🤖 AI Summary
To address catastrophic forgetting in multimodal continual learning, this paper proposes a cross-modal adapter framework based on a Mixture-of-Experts (MoE) architecture. The method jointly optimizes cross-modal representation alignment loss and historical representation relation regularization to simultaneously absorb new-task knowledge and retain old-task knowledge. Innovatively, it integrates modality-specific adaptation, expert routing, and representation consistency constraints into pretrained models, enabling dynamic incremental fusion of heterogeneous multimodal inputs (e.g., vision and language). Evaluated on both class-incremental and domain-incremental multimodal continual learning benchmarks, the approach consistently outperforms existing state-of-the-art methods: it achieves average accuracy gains of 3.2–5.7 percentage points and reduces forgetting rates by 18.4–31.6%, demonstrating superior trade-offs between knowledge transferability and learning stability.
📝 Abstract
Continual learning is essential for adapting models to new tasks while retaining previously acquired knowledge. While existing approaches predominantly focus on uni-modal data, multi-modal learning offers substantial benefits by utilizing diverse sensory inputs, akin to human perception.

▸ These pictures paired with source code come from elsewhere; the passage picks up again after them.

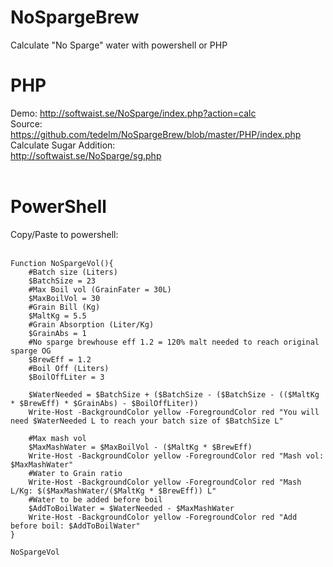 # NoSpargeBrew
Calculate "No Sparge" water with powershell or PHP

# PHP
Demo: http://softwaist.se/NoSparge/index.php?action=calc
</br>
Source: https://github.com/tedelm/NoSpargeBrew/blob/master/PHP/index.php
</br>
Calculate Sugar Addition:
</br>
http://softwaist.se/NoSparge/sg.php
</br>
</br>

# PowerShell
Copy/Paste to powershell:</br>
</br>

```
Function NoSpargeVol(){ 
	#Batch size (Liters)
	$BatchSize = 23
	#Max Boil vol (GrainFater = 30L)
	$MaxBoilVol = 30
	#Grain Bill (Kg)
	$MaltKg = 5.5
	#Grain Absorption (Liter/Kg)
	$GrainAbs = 1
	#No sparge brewhouse eff 1.2 = 120% malt needed to reach original sparge OG
	$BrewEff = 1.2
	#Boil Off (Liters)
	$BoilOffLiter = 3

	$WaterNeeded = $BatchSize + ($BatchSize - ($BatchSize - (($MaltKg * $BrewEff) * $GrainAbs) - $BoilOffLiter))
	Write-Host -BackgroundColor yellow -ForegroundColor red "You will need $WaterNeeded L to reach your batch size of $BatchSize L" 
	
	#Max mash vol
	$MaxMashWater = $MaxBoilVol - ($MaltKg * $BrewEff)
	Write-Host -BackgroundColor yellow -ForegroundColor red "Mash vol: $MaxMashWater" 
	#Water to Grain ratio
	Write-Host -BackgroundColor yellow -ForegroundColor red "Mash L/Kg: $($MaxMashWater/($MaltKg * $BrewEff)) L" 
	#Water to be added before boil
	$AddToBoilWater = $WaterNeeded - $MaxMashWater
	Write-Host -BackgroundColor yellow -ForegroundColor red "Add before boil: $AddToBoilWater" 
}

NoSpargeVol 




```
</br>
</br>
</br>
</br>





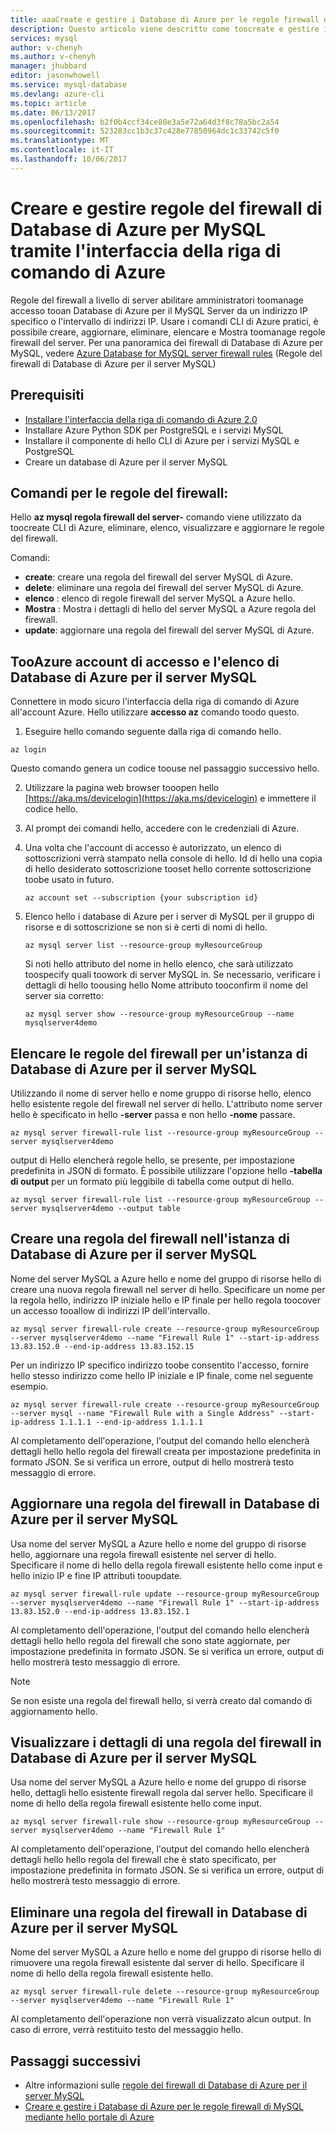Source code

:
 ```yaml
---
title: aaaCreate e gestire i Database di Azure per le regole firewall di MySQL mediante Azure CLI | Documenti Microsoft
description: Questo articolo viene descritto come toocreate e gestire i Database di Azure per le regole firewall di MySQL mediante riga di comando CLI di Azure.
services: mysql
author: v-chenyh
ms.author: v-chenyh
manager: jhubbard
editor: jasonwhowell
ms.service: mysql-database
ms.devlang: azure-cli
ms.topic: article
ms.date: 06/13/2017
ms.openlocfilehash: b2f0b4ccf34ce88e3a5e72a64d3f8c78a5bc2a54
ms.sourcegitcommit: 523283cc1b3c37c428e77850964dc1c33742c5f0
ms.translationtype: MT
ms.contentlocale: it-IT
ms.lasthandoff: 10/06/2017
---
```

# <a name="create-and-manage-azure-database-for-mysql-firewall-rules-using-azure-cli"></a>Creare e gestire regole del firewall di Database di Azure per MySQL tramite l'interfaccia della riga di comando di Azure
Regole del firewall a livello di server abilitare amministratori toomanage accesso tooan Database di Azure per il MySQL Server da un indirizzo IP specifico o l'intervallo di indirizzi IP. Usare i comandi CLI di Azure pratici, è possibile creare, aggiornare, eliminare, elencare e Mostra toomanage regole firewall del server. Per una panoramica dei firewall di Database di Azure per MySQL, vedere [Azure Database for MySQL server firewall rules](./concepts-firewall-rules.md) (Regole del firewall di Database di Azure per il server MySQL)

## <a name="prerequisites"></a>Prerequisiti
* [Installare l'interfaccia della riga di comando di Azure 2.0](https://docs.microsoft.com/cli/azure/install-azure-cli)
* Installare Azure Python SDK per PostgreSQL e i servizi MySQL
* Installare il componente di hello CLI di Azure per i servizi MySQL e PostgreSQL
* Creare un database di Azure per il server MySQL

## <a name="firewall-rule-commands"></a>Comandi per le regole del firewall:
Hello **az mysql regola firewall del server-** comando viene utilizzato da toocreate CLI di Azure, eliminare, elenco, visualizzare e aggiornare le regole del firewall.

Comandi:
- **create**: creare una regola del firewall del server MySQL di Azure.
- **delete**: eliminare una regola del firewall del server MySQL di Azure.
- **elenco** : elenco di regole firewall del server MySQL a Azure hello.
- **Mostra** : Mostra i dettagli di hello del server MySQL a Azure regola del firewall.
- **update**: aggiornare una regola del firewall del server MySQL di Azure.

## <a name="login-tooazure-and-list-your-azure-database-for-mysql-servers"></a>TooAzure account di accesso e l'elenco di Database di Azure per il server MySQL
Connettere in modo sicuro l'interfaccia della riga di comando di Azure all'account Azure. Hello utilizzare **accesso az** comando toodo questo.

1. Eseguire hello comando seguente dalla riga di comando hello.
```azurecli
az login
```
Questo comando genera un codice toouse nel passaggio successivo hello.

2. Utilizzare la pagina web browser tooopen hello [https://aka.ms/devicelogin](https://aka.ms/devicelogin) e immettere il codice hello.

3. Al prompt dei comandi hello, accedere con le credenziali di Azure.

4. Una volta che l'account di accesso è autorizzato, un elenco di sottoscrizioni verrà stampato nella console di hello. Id di hello una copia di hello desiderato sottoscrizione tooset hello corrente sottoscrizione toobe usato in futuro.
   ```azurecli-interactive
   az account set --subscription {your subscription id}
   ```

5. Elenco hello i database di Azure per i server di MySQL per il gruppo di risorse e di sottoscrizione se non si è certi di nomi di hello.

   ```azurecli-interactive
   az mysql server list --resource-group myResourceGroup
   ```

   Si noti hello attributo del nome in hello elenco, che sarà utilizzato toospecify quali toowork di server MySQL in. Se necessario, verificare i dettagli di hello toousing hello Nome attributo tooconfirm il nome del server sia corretto:

   ```azurecli-interactive
   az mysql server show --resource-group myResourceGroup --name mysqlserver4demo
   ```

## <a name="list-firewall-rules-on-azure-database-for-mysql-server"></a>Elencare le regole del firewall per un'istanza di Database di Azure per il server MySQL 
Utilizzando il nome di server hello e nome gruppo di risorse hello, elenco hello esistente regole del firewall nel server di hello. L'attributo nome server hello è specificato in hello **-server** passa e non hello **-nome** passare.
```azurecli-interactive
az mysql server firewall-rule list --resource-group myResourceGroup --server mysqlserver4demo
```
output di Hello elencherà regole hello, se presente, per impostazione predefinita in JSON di formato. È possibile utilizzare l'opzione hello **-tabella di output** per un formato più leggibile di tabella come output di hello.
```azurecli-interactive
az mysql server firewall-rule list --resource-group myResourceGroup --server mysqlserver4demo --output table
```
## <a name="create-firewall-rule-on-azure-database-for-mysql-server"></a>Creare una regola del firewall nell'istanza di Database di Azure per il server MySQL
Nome del server MySQL a Azure hello e nome del gruppo di risorse hello di creare una nuova regola firewall nel server di hello. Specificare un nome per la regola hello, indirizzo IP iniziale hello e IP finale per hello regola toocover un accesso tooallow di indirizzi IP dell'intervallo.
```azurecli-interactive
az mysql server firewall-rule create --resource-group myResourceGroup  --server mysqlserver4demo --name "Firewall Rule 1" --start-ip-address 13.83.152.0 --end-ip-address 13.83.152.15
```
Per un indirizzo IP specifico indirizzo toobe consentito l'accesso, fornire hello stesso indirizzo come hello IP iniziale e IP finale, come nel seguente esempio.
```azurecli-interactive
az mysql server firewall-rule create --resource-group myResourceGroup  
--server mysql --name "Firewall Rule with a Single Address" --start-ip-address 1.1.1.1 --end-ip-address 1.1.1.1
```
Al completamento dell'operazione, l'output del comando hello elencherà dettagli hello hello regola del firewall creata per impostazione predefinita in formato JSON. Se si verifica un errore, output di hello mostrerà testo messaggio di errore.

## <a name="update-firewall-rule-on-azure-database-for-mysql-server"></a>Aggiornare una regola del firewall in Database di Azure per il server MySQL 
Usa nome del server MySQL a Azure hello e nome del gruppo di risorse hello, aggiornare una regola firewall esistente nel server di hello. Specificare il nome di hello della regola firewall esistente hello come input e hello inizio IP e fine IP attributi tooupdate.
```azurecli-interactive
az mysql server firewall-rule update --resource-group myResourceGroup --server mysqlserver4demo --name "Firewall Rule 1" --start-ip-address 13.83.152.0 --end-ip-address 13.83.152.1
```
Al completamento dell'operazione, l'output del comando hello elencherà dettagli hello hello regola del firewall che sono state aggiornate, per impostazione predefinita in formato JSON. Se si verifica un errore, output di hello mostrerà testo messaggio di errore.

> [!NOTE]
> Se non esiste una regola del firewall hello, si verrà creato dal comando di aggiornamento hello.

## <a name="show-firewall-rule-details-on-azure-database-for-mysql-server"></a>Visualizzare i dettagli di una regola del firewall in Database di Azure per il server MySQL
Usa nome del server MySQL a Azure hello e nome del gruppo di risorse hello, dettagli hello esistente firewall regola dal server hello. Specificare il nome di hello della regola firewall esistente hello come input.
```azurecli-interactive
az mysql server firewall-rule show --resource-group myResourceGroup --server mysqlserver4demo --name "Firewall Rule 1"
```
Al completamento dell'operazione, l'output del comando hello elencherà dettagli hello hello regola del firewall che è stato specificato, per impostazione predefinita in formato JSON. Se si verifica un errore, output di hello mostrerà testo messaggio di errore.

## <a name="delete-firewall-rule-on-azure-database-for-mysql-server"></a>Eliminare una regola del firewall in Database di Azure per il server MySQL
Nome del server MySQL a Azure hello e nome del gruppo di risorse hello di rimuovere una regola firewall esistente dal server di hello. Specificare il nome di hello della regola firewall esistente hello.
```azurecli-interactive
az mysql server firewall-rule delete --resource-group myResourceGroup --server mysqlserver4demo --name "Firewall Rule 1"
```
Al completamento dell'operazione non verrà visualizzato alcun output. In caso di errore, verrà restituito testo del messaggio hello.

## <a name="next-steps"></a>Passaggi successivi
- Altre informazioni sulle [regole del firewall di Database di Azure per il server MySQL](./concepts-firewall-rules.md)
- [Creare e gestire i Database di Azure per le regole firewall di MySQL mediante hello portale di Azure](./howto-manage-firewall-using-portal.md)
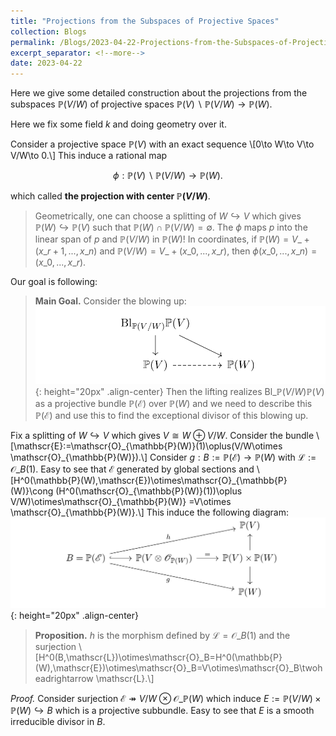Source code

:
 ```yaml
---
title: "Projections from the Subspaces of Projective Spaces"
collection: Blogs
permalink: /Blogs/2023-04-22-Projections-from-the-Subspaces-of-Projective-Spaces
excerpt_separator: <!--more-->
date: 2023-04-22
---
```

Here we give some detailed construction about the projections from the subspaces $\mathbb{P}(V/W)$ of projective spaces $\mathbb{P}(V)\backslash \mathbb{P}(V/W)\to\mathbb{P}(W)$.
<!--more-->

Here we fix some field $k$ and doing geometry over it.

Consider a projective space $\mathbb{P}(V)$ with an exact sequence
\\[0\to W\to V\to V/W\to 0.\\]
This induce a rational map

$$
\phi:\mathbb{P}(V)\backslash \mathbb{P}(V/W)\to\mathbb{P}(W).
$$

which called **the projection with center $\mathbb{P}(V/W)$**.

> Geometrically, one can choose a splitting of $W\hookrightarrow V$ which gives $\mathbb{P}(W)\hookrightarrow \mathbb{P}(V)$ such that $\mathbb{P}(W)\cap \mathbb{P}(V/W)=\emptyset$. The $\phi$ maps $p$ into the linear span of $p$ and $\mathbb{P}(V/W)$ in $\mathbb{P}(W)$! In coordinates, if $\mathbb{P}(W)=V\_+(x\_{r+1},...,x\_n)$ and $\mathbb{P}(V/W)=V\_+(x\_{0},...,x\_r)$, then $\phi(x\_{0},...,x\_n)=(x\_{0},...,x\_r)$.

Our goal is following:
> **Main Goal.** Consider the blowing up: ![placeholder](/Images-of-Blogs/B2023-04-22-001.png){: height="20px" .align-center}
> Then the lifting realizes $\mathrm{Bl}\_{\mathbb{P}(V/W)}\mathbb{P}(V)$ as a projective bundle $\mathbb{P}(\mathscr{E})$ over $\mathbb{P}(W)$ and we need to describe this $\mathbb{P}(\mathscr{E})$ and use this to find the exceptional divisor of this blowing up.

Fix a splitting of $W\hookrightarrow V$ which gives $V\cong W\oplus V/W$. Consider the bundle
\\[\mathscr{E}:=\mathscr{O}\_{\mathbb{P}(W)}(1)\oplus(V/W\otimes \mathscr{O}\_{\mathbb{P}(W)}).\\]
Consider $g:B:=\mathbb{P}(\mathscr{E})\to \mathbb{P}(W)$ with $\mathscr{L}:=\mathscr{O}\_B(1)$. Easy to see that $\mathscr{E}$ generated by global sections and 
\\[H^0(\mathbb{P}(W),\mathscr{E})\otimes\mathscr{O}\_{\mathbb{P}(W)}\cong (H^0(\mathscr{O}\_{\mathbb{P}(W)}(1))\oplus V/W)\otimes\mathscr{O}\_{\mathbb{P}(W)}
=V\otimes \mathscr{O}\_{\mathbb{P}(W)}.\\]
This induce the following diagram:
![placeholder](/Images-of-Blogs/B2023-04-22-002.png){: height="20px" .align-center}

> **Proposition.** $h$ is the morphism defined by $\mathscr{L}=\mathscr{O}\_B(1)$ and the surjection \\[H^0(B,\mathscr{L})\otimes\mathscr{O}\_B=H^0(\mathbb{P}(W),\mathscr{E})\otimes\mathscr{O}\_B=V\otimes\mathscr{O}\_B\twoheadrightarrow \mathscr{L}.\\]

*Proof.* Consider surjection $\mathscr{E}\twoheadrightarrow V/W\otimes\mathscr{O}\_{\mathbb{P}(W)}$ which induce $E:=\mathbb{P}(V/W)\times\mathbb{P}(W)\hookrightarrow B$ which is a projective subbundle. Easy to see that $E$ is a smooth irreducible divisor in $B$.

However, multi-modal continual learning presents additional challenges, as the model must effectively integrate new information from various modalities while preventing catastrophic forgetting. In this work, we propose a pre-trained model-based framework for multi-modal continual learning. Our framework includes a novel cross-modality adapter with a mixture-of-experts structure to facilitate effective integration of multi-modal information across tasks. We also introduce a representation alignment loss that fosters learning of robust multi-modal representations, and regularize relationships between learned representations to preserve knowledge from previous tasks. Experiments on several multi-modal datasets demonstrate that our approach consistently outperforms baselines in both class-incremental and domain-incremental learning, achieving higher accuracy and reduced forgetting.